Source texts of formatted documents
Start of Block

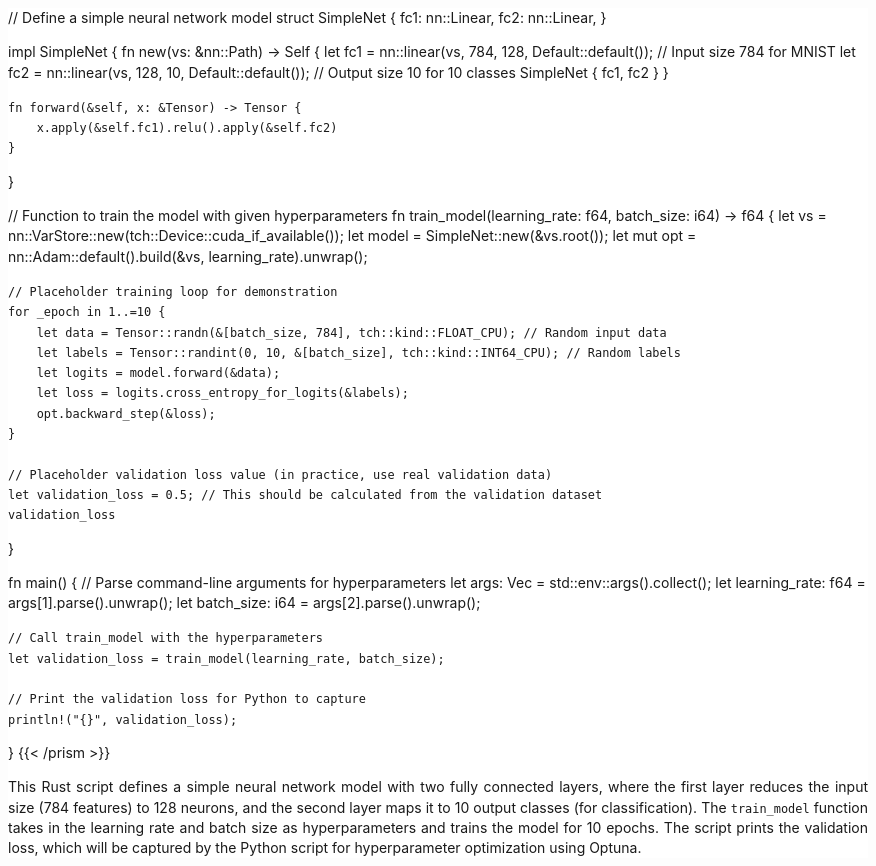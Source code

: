 // Define a simple neural network model
struct SimpleNet {
    fc1: nn::Linear,
    fc2: nn::Linear,
}

impl SimpleNet {
    fn new(vs: &nn::Path) -> Self {
        let fc1 = nn::linear(vs, 784, 128, Default::default()); // Input size 784 for MNIST
        let fc2 = nn::linear(vs, 128, 10, Default::default());  // Output size 10 for 10 classes
        SimpleNet { fc1, fc2 }
    }

    fn forward(&self, x: &Tensor) -> Tensor {
        x.apply(&self.fc1).relu().apply(&self.fc2)
    }
}

// Function to train the model with given hyperparameters
fn train_model(learning_rate: f64, batch_size: i64) -> f64 {
    let vs = nn::VarStore::new(tch::Device::cuda_if_available());
    let model = SimpleNet::new(&vs.root());
    let mut opt = nn::Adam::default().build(&vs, learning_rate).unwrap();

    // Placeholder training loop for demonstration
    for _epoch in 1..=10 {
        let data = Tensor::randn(&[batch_size, 784], tch::kind::FLOAT_CPU); // Random input data
        let labels = Tensor::randint(0, 10, &[batch_size], tch::kind::INT64_CPU); // Random labels
        let logits = model.forward(&data);
        let loss = logits.cross_entropy_for_logits(&labels);
        opt.backward_step(&loss);
    }

    // Placeholder validation loss value (in practice, use real validation data)
    let validation_loss = 0.5; // This should be calculated from the validation dataset
    validation_loss
}

fn main() {
    // Parse command-line arguments for hyperparameters
    let args: Vec<String> = std::env::args().collect();
    let learning_rate: f64 = args[1].parse().unwrap();
    let batch_size: i64 = args[2].parse().unwrap();

    // Call train_model with the hyperparameters
    let validation_loss = train_model(learning_rate, batch_size);

    // Print the validation loss for Python to capture
    println!("{}", validation_loss);
}
{{< /prism >}}
<p style="text-align: justify;">
This Rust script defines a simple neural network model with two fully connected layers, where the first layer reduces the input size (784 features) to 128 neurons, and the second layer maps it to 10 output classes (for classification). The <code>train_model</code> function takes in the learning rate and batch size as hyperparameters and trains the model for 10 epochs. The script prints the validation loss, which will be captured by the Python script for hyperparameter optimization using Optuna.
</p>
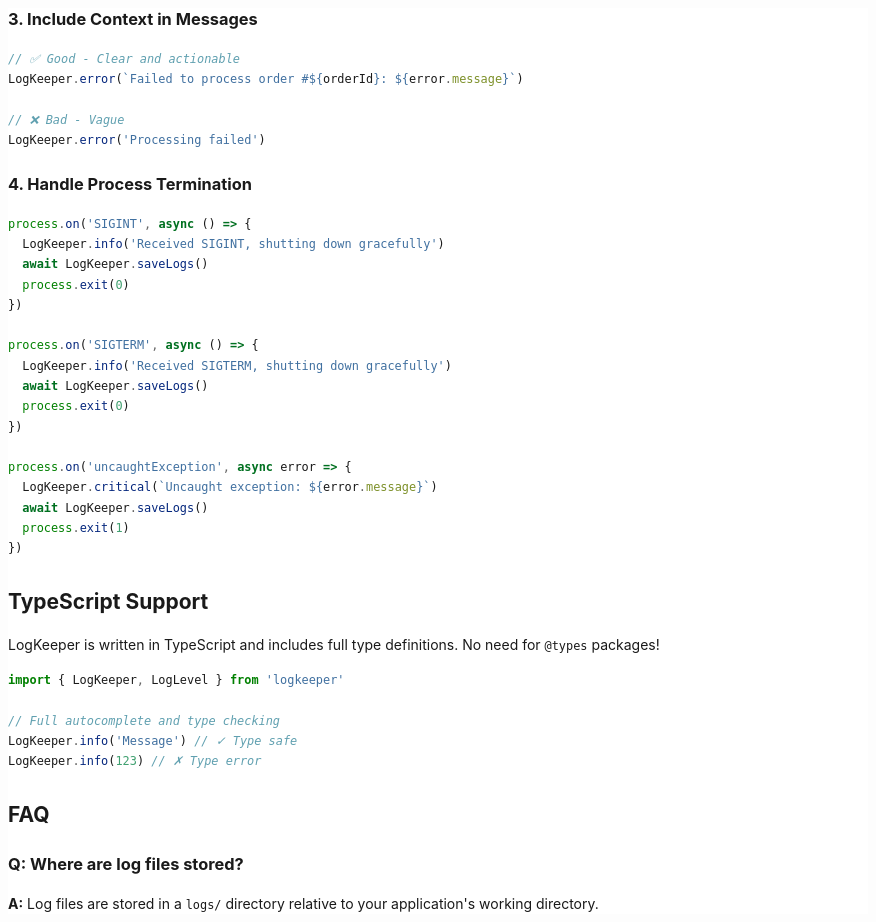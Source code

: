 ### 3. Include Context in Messages

```typescript
// ✅ Good - Clear and actionable
LogKeeper.error(`Failed to process order #${orderId}: ${error.message}`)

// ❌ Bad - Vague
LogKeeper.error('Processing failed')
```

### 4. Handle Process Termination

```typescript
process.on('SIGINT', async () => {
  LogKeeper.info('Received SIGINT, shutting down gracefully')
  await LogKeeper.saveLogs()
  process.exit(0)
})

process.on('SIGTERM', async () => {
  LogKeeper.info('Received SIGTERM, shutting down gracefully')
  await LogKeeper.saveLogs()
  process.exit(0)
})

process.on('uncaughtException', async error => {
  LogKeeper.critical(`Uncaught exception: ${error.message}`)
  await LogKeeper.saveLogs()
  process.exit(1)
})
```

## TypeScript Support

LogKeeper is written in TypeScript and includes full type definitions. No need for `@types` packages!

```typescript
import { LogKeeper, LogLevel } from 'logkeeper'

// Full autocomplete and type checking
LogKeeper.info('Message') // ✓ Type safe
LogKeeper.info(123) // ✗ Type error
```

## FAQ

### Q: Where are log files stored?

**A:** Log files are stored in a `logs/` directory relative to your application's working directory.
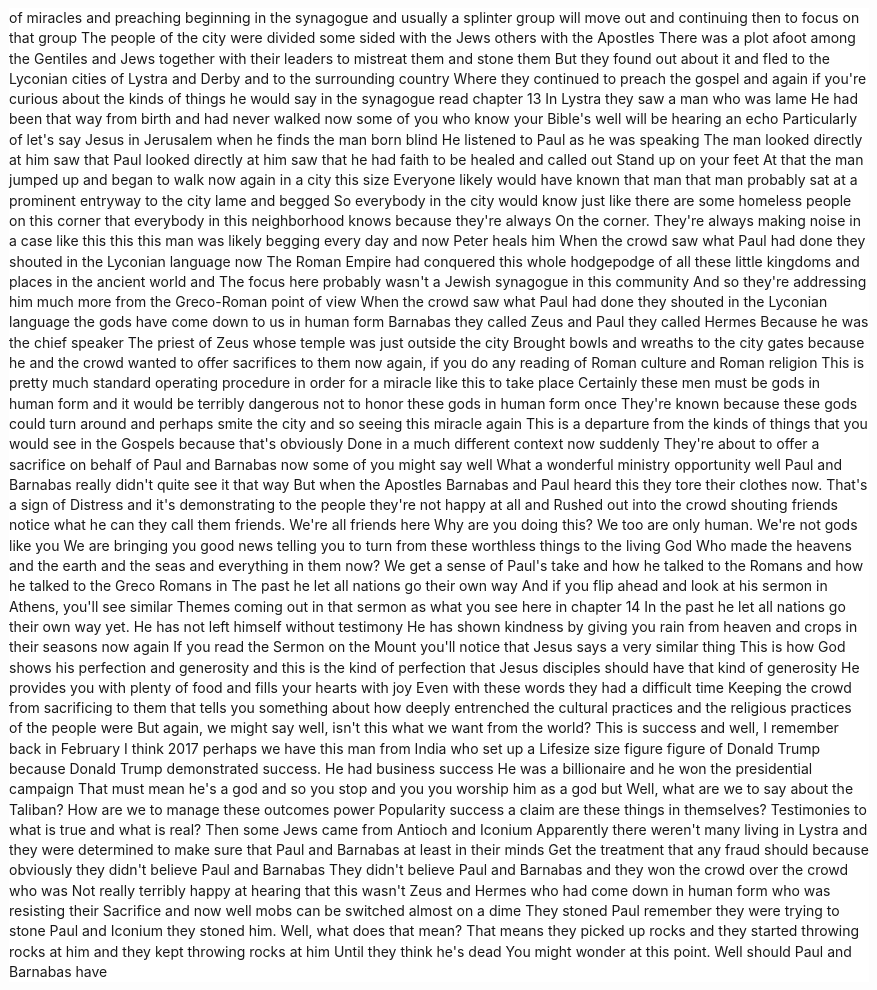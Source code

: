 of miracles and preaching beginning in the synagogue and usually a splinter group will move out and continuing then to focus on that group The people of the city were divided some sided with the Jews others with the Apostles There was a plot afoot among the Gentiles and Jews together with their leaders to mistreat them and stone them But they found out about it and fled to the Lyconian cities of Lystra and Derby and to the surrounding country Where they continued to preach the gospel and again if you're curious about the kinds of things he would say in the synagogue read chapter 13 In Lystra they saw a man who was lame He had been that way from birth and had never walked now some of you who know your Bible's well will be hearing an echo Particularly of let's say Jesus in Jerusalem when he finds the man born blind He listened to Paul as he was speaking The man looked directly at him saw that Paul looked directly at him saw that he had faith to be healed and called out Stand up on your feet At that the man jumped up and began to walk now again in a city this size Everyone likely would have known that man that man probably sat at a prominent entryway to the city lame and begged So everybody in the city would know just like there are some homeless people on this corner that everybody in this neighborhood knows because they're always On the corner. They're always making noise in a case like this this this man was likely begging every day and now Peter heals him When the crowd saw what Paul had done they shouted in the Lyconian language now The Roman Empire had conquered this whole hodgepodge of all these little kingdoms and places in the ancient world and The focus here probably wasn't a Jewish synagogue in this community And so they're addressing him much more from the Greco-Roman point of view When the crowd saw what Paul had done they shouted in the Lyconian language the gods have come down to us in human form Barnabas they called Zeus and Paul they called Hermes Because he was the chief speaker The priest of Zeus whose temple was just outside the city Brought bowls and wreaths to the city gates because he and the crowd wanted to offer sacrifices to them now again, if you do any reading of Roman culture and Roman religion This is pretty much standard operating procedure in order for a miracle like this to take place Certainly these men must be gods in human form and it would be terribly dangerous not to honor these gods in human form once They're known because these gods could turn around and perhaps smite the city and so seeing this miracle again This is a departure from the kinds of things that you would see in the Gospels because that's obviously Done in a much different context now suddenly They're about to offer a sacrifice on behalf of Paul and Barnabas now some of you might say well What a wonderful ministry opportunity well Paul and Barnabas really didn't quite see it that way But when the Apostles Barnabas and Paul heard this they tore their clothes now. That's a sign of Distress and it's demonstrating to the people they're not happy at all and Rushed out into the crowd shouting friends notice what he can they call them friends. We're all friends here Why are you doing this? We too are only human. We're not gods like you We are bringing you good news telling you to turn from these worthless things to the living God Who made the heavens and the earth and the seas and everything in them now? We get a sense of Paul's take and how he talked to the Romans and how he talked to the Greco Romans in The past he let all nations go their own way And if you flip ahead and look at his sermon in Athens, you'll see similar Themes coming out in that sermon as what you see here in chapter 14 In the past he let all nations go their own way yet. He has not left himself without testimony He has shown kindness by giving you rain from heaven and crops in their seasons now again If you read the Sermon on the Mount you'll notice that Jesus says a very similar thing This is how God shows his perfection and generosity and this is the kind of perfection that Jesus disciples should have that kind of generosity He provides you with plenty of food and fills your hearts with joy Even with these words they had a difficult time Keeping the crowd from sacrificing to them that tells you something about how deeply entrenched the cultural practices and the religious practices of the people were But again, we might say well, isn't this what we want from the world? This is success and well, I remember back in February I think 2017 perhaps we have this man from India who set up a Lifesize size figure figure of Donald Trump because Donald Trump demonstrated success. He had business success He was a billionaire and he won the presidential campaign That must mean he's a god and so you stop and you you worship him as a god but Well, what are we to say about the Taliban? How are we to manage these outcomes power Popularity success a claim are these things in themselves? Testimonies to what is true and what is real? Then some Jews came from Antioch and Iconium Apparently there weren't many living in Lystra and they were determined to make sure that Paul and Barnabas at least in their minds Get the treatment that any fraud should because obviously they didn't believe Paul and Barnabas They didn't believe Paul and Barnabas and they won the crowd over the crowd who was Not really terribly happy at hearing that this wasn't Zeus and Hermes who had come down in human form who was resisting their Sacrifice and now well mobs can be switched almost on a dime They stoned Paul remember they were trying to stone Paul and Iconium they stoned him. Well, what does that mean? That means they picked up rocks and they started throwing rocks at him and they kept throwing rocks at him Until they think he's dead You might wonder at this point. Well should Paul and Barnabas have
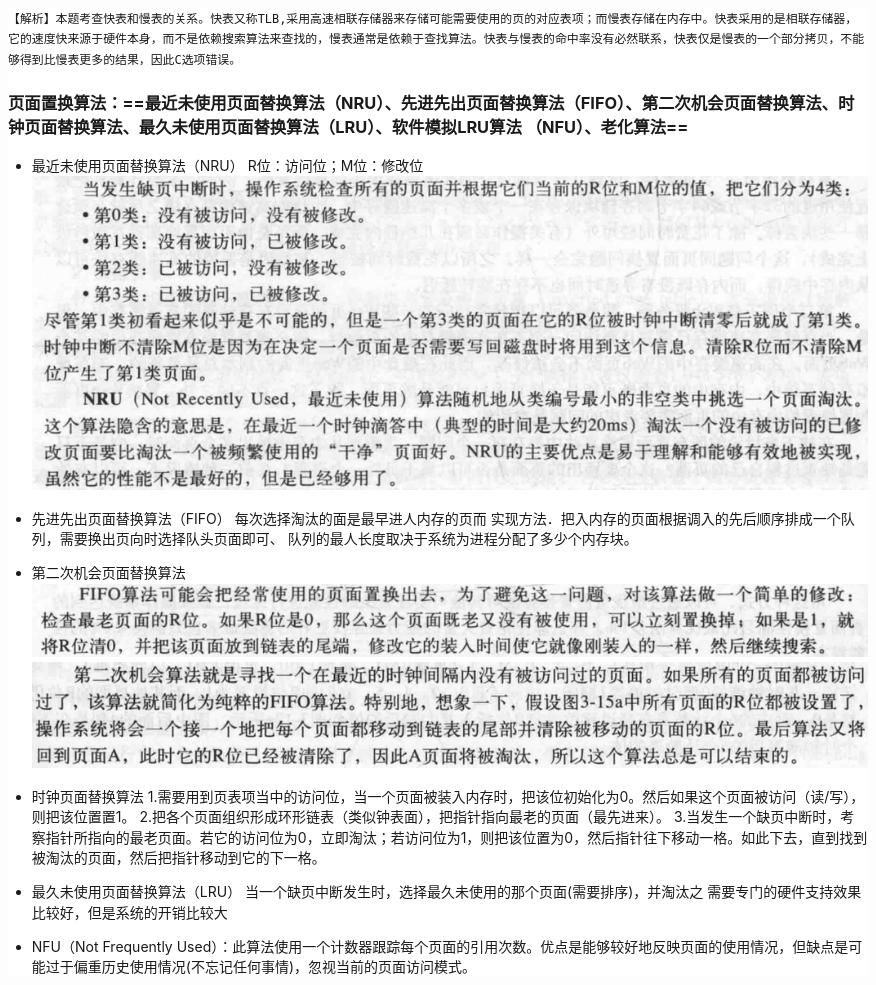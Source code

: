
 ```
【解析】本题考查快表和慢表的关系。快表又称TLB,采用高速相联存储器来存储可能需要使用的页的对应表项；而慢表存储在内存中。快表采用的是相联存储器，它的速度快来源于硬件本身，而不是依赖搜索算法来查找的，慢表通常是依赖于查找算法。快表与慢表的命中率没有必然联系，快表仅是慢表的一个部分拷贝，不能够得到比慢表更多的结果，因此C选项错误。
```






### 页面置换算法：==最近未使用页面替换算法（NRU）、先进先出页面替换算法（FIFO）、第二次机会页面替换算法、时钟页面替换算法、最久未使用页面替换算法（LRU）、软件模拟LRU算法 （NFU）、老化算法==
+ 最近未使用页面替换算法（NRU）
R位：访问位；M位：修改位  ![image-20230605170626025](./assets/image-20230605170626025.png)
+ 先进先出页面替换算法（FIFO）
每次选择淘汰的面是最早进人内存的页而
实现方法．把入内存的页面根据调入的先后顺序排成一个队列，需要换出页向时选择队头页面即可、
队列的最人长度取决于系统为进程分配了多少个内存块。

+ 第二次机会页面替换算法
![image-20230605171302971](./assets/image-20230605171302971.png)
![image-20230605171331942](./assets/image-20230605171331942.png)


+ 时钟页面替换算法
1.需要用到页表项当中的访问位，当一个页面被装入内存时，把该位初始化为0。然后如果这个页面被访问（读/写），则把该位置置1。
2.把各个页面组织形成环形链表（类似钟表面），把指针指向最老的页面（最先进来）。
3.当发生一个缺页中断时，考察指针所指向的最老页面。若它的访问位为0，立即淘汰；若访问位为1，则把该位置为0，然后指针往下移动一格。如此下去，直到找到被淘汰的页面，然后把指针移动到它的下一格。
+ 最久未使用页面替换算法（LRU）
当一个缺页中断发生时，选择最久未使用的那个页面(需要排序)，并淘汰之
需要专门的硬件支持效果比较好，但是系统的开销比较大
+ NFU（Not Frequently Used）：此算法使用一个计数器跟踪每个页面的引用次数。优点是能够较好地反映页面的使用情况，但缺点是可能过于偏重历史使用情况(不忘记任何事情)，忽视当前的页面访问模式。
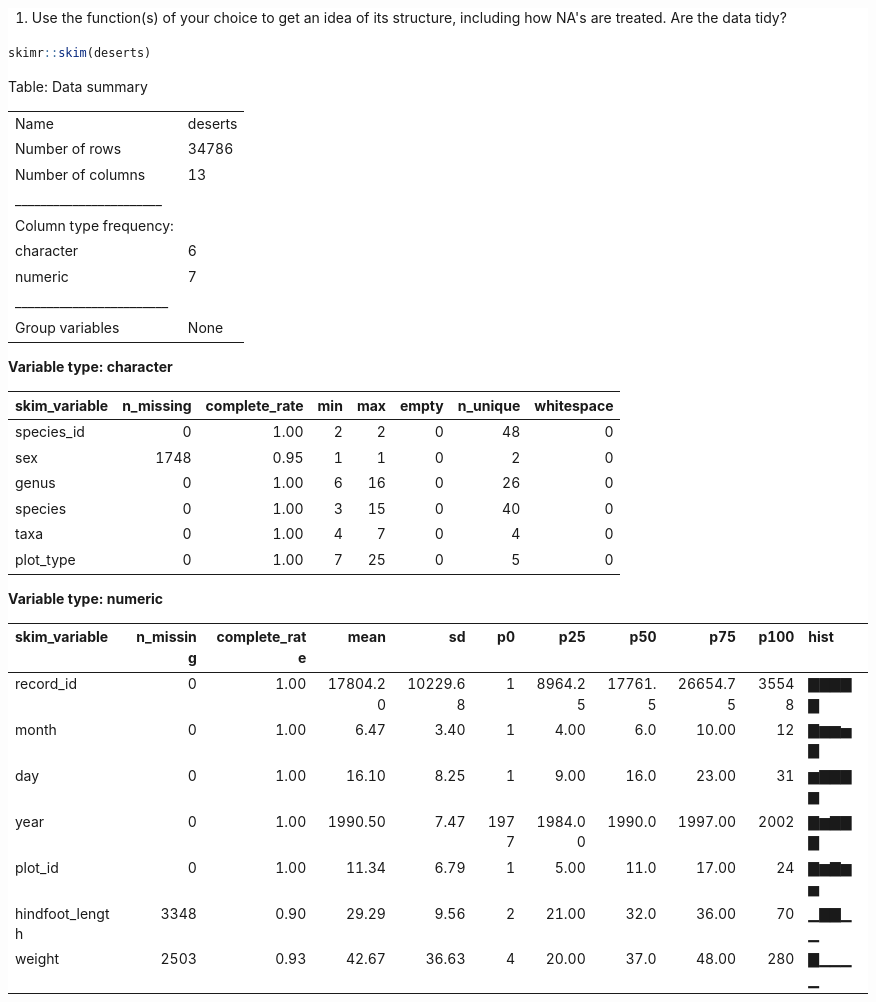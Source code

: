 1. Use the function(s) of your choice to get an idea of its structure, including how NA's are treated. Are the data tidy?  

```r
skimr::skim(deserts)
```


Table: Data summary

|                         |        |
|:------------------------|:-------|
|Name                     |deserts |
|Number of rows           |34786   |
|Number of columns        |13      |
|_______________________  |        |
|Column type frequency:   |        |
|character                |6       |
|numeric                  |7       |
|________________________ |        |
|Group variables          |None    |


**Variable type: character**

|skim_variable | n_missing| complete_rate| min| max| empty| n_unique| whitespace|
|:-------------|---------:|-------------:|---:|---:|-----:|--------:|----------:|
|species_id    |         0|          1.00|   2|   2|     0|       48|          0|
|sex           |      1748|          0.95|   1|   1|     0|        2|          0|
|genus         |         0|          1.00|   6|  16|     0|       26|          0|
|species       |         0|          1.00|   3|  15|     0|       40|          0|
|taxa          |         0|          1.00|   4|   7|     0|        4|          0|
|plot_type     |         0|          1.00|   7|  25|     0|        5|          0|


**Variable type: numeric**

|skim_variable   | n_missing| complete_rate|     mean|       sd|   p0|     p25|     p50|      p75|  p100|hist  |
|:---------------|---------:|-------------:|--------:|--------:|----:|-------:|-------:|--------:|-----:|:-----|
|record_id       |         0|          1.00| 17804.20| 10229.68|    1| 8964.25| 17761.5| 26654.75| 35548|▇▇▇▇▇ |
|month           |         0|          1.00|     6.47|     3.40|    1|    4.00|     6.0|    10.00|    12|▇▆▆▅▇ |
|day             |         0|          1.00|    16.10|     8.25|    1|    9.00|    16.0|    23.00|    31|▆▇▇▇▆ |
|year            |         0|          1.00|  1990.50|     7.47| 1977| 1984.00|  1990.0|  1997.00|  2002|▇▆▇▇▇ |
|plot_id         |         0|          1.00|    11.34|     6.79|    1|    5.00|    11.0|    17.00|    24|▇▆▇▆▅ |
|hindfoot_length |      3348|          0.90|    29.29|     9.56|    2|   21.00|    32.0|    36.00|    70|▁▇▇▁▁ |
|weight          |      2503|          0.93|    42.67|    36.63|    4|   20.00|    37.0|    48.00|   280|▇▁▁▁▁ |

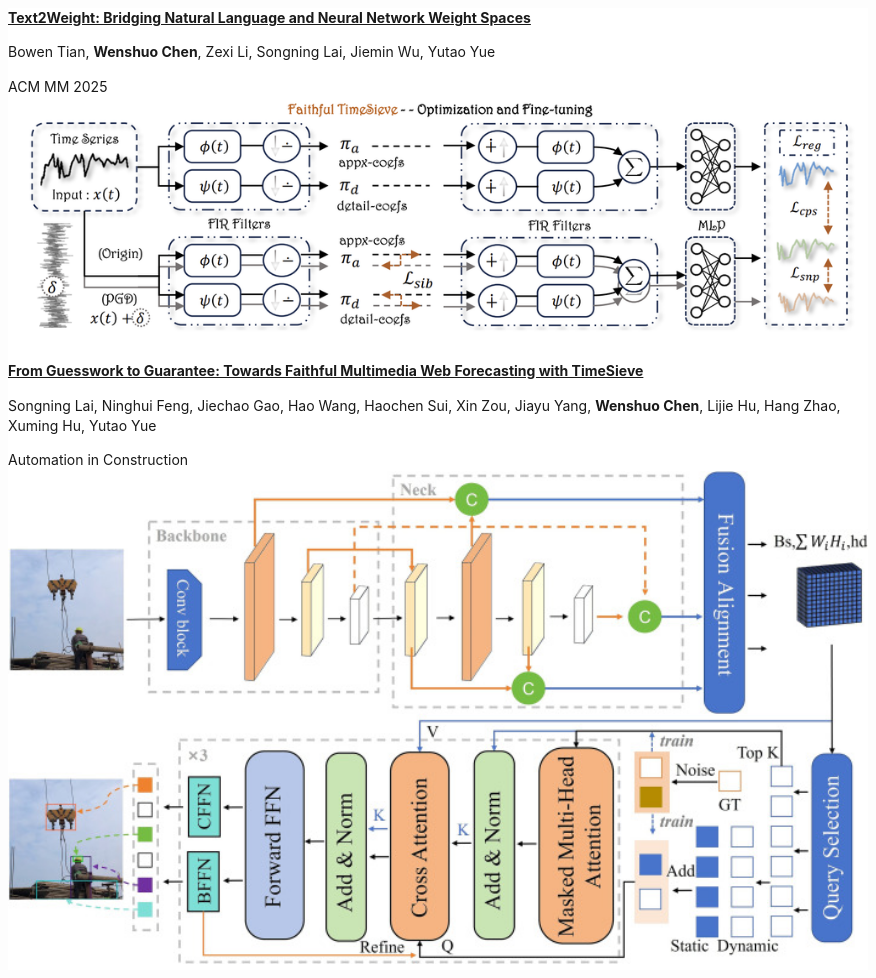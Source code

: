 **[Text2Weight: Bridging Natural Language and Neural Network Weight Spaces]()**

Bowen Tian, **Wenshuo Chen**, Zexi Li, Songning Lai, Jiemin Wu, Yutao Yue

</div>
</div>

<div class='paper-box'><div class='paper-box-image'><div><div class="badge">ACM MM 2025</div><img src='images/time_pre.png' alt="sym" width="100%"></div></div>
<div class='paper-box-text' markdown="1">

**[From Guesswork to Guarantee: Towards Faithful Multimedia Web Forecasting with TimeSieve](https://arxiv.org/pdf/2405.19647)**
  
Songning Lai, Ninghui Feng, Jiechao Gao, Hao Wang, Haochen Sui, Xin Zou, Jiayu Yang, **Wenshuo Chen**, Lijie Hu, Hang Zhao, Xuming Hu, Yutao Yue

</div>
</div>



<div class='paper-box'><div class='paper-box-image'><div><div class="badge">Automation in Construction</div><img src='images/ccs-tr.jpg' alt="sym" width="100%"></div></div>
<div class='paper-box-text' markdown="1">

End of Block

• [Exercise]: From the first line above down to the line with "let logits = model.forward(&data);", reproduce every line and no others, omitting pictures.

• [Your response]:
Source code

: // Define a simple neural network model
struct SimpleNet {
    fc1: nn::Linear,
    fc2: nn::Linear,
}

impl SimpleNet {
    fn new(vs: &nn::Path) -> Self {
        let fc1 = nn::linear(vs, 784, 128, Default::default()); // Input size 784 for MNIST
        let fc2 = nn::linear(vs, 128, 10, Default::default());  // Output size 10 for 10 classes
        SimpleNet { fc1, fc2 }
    }

    fn forward(&self, x: &Tensor) -> Tensor {
        x.apply(&self.fc1).relu().apply(&self.fc2)
    }
}

// Function to train the model with given hyperparameters
fn train_model(learning_rate: f64, batch_size: i64) -> f64 {
    let vs = nn::VarStore::new(tch::Device::cuda_if_available());
    let model = SimpleNet::new(&vs.root());
    let mut opt = nn::Adam::default().build(&vs, learning_rate).unwrap();

    // Placeholder training loop for demonstration
    for _epoch in 1..=10 {
        let data = Tensor::randn(&[batch_size, 784], tch::kind::FLOAT_CPU); // Random input data
        let labels = Tensor::randint(0, 10, &[batch_size], tch::kind::INT64_CPU); // Random labels
        let logits = model.forward(&data);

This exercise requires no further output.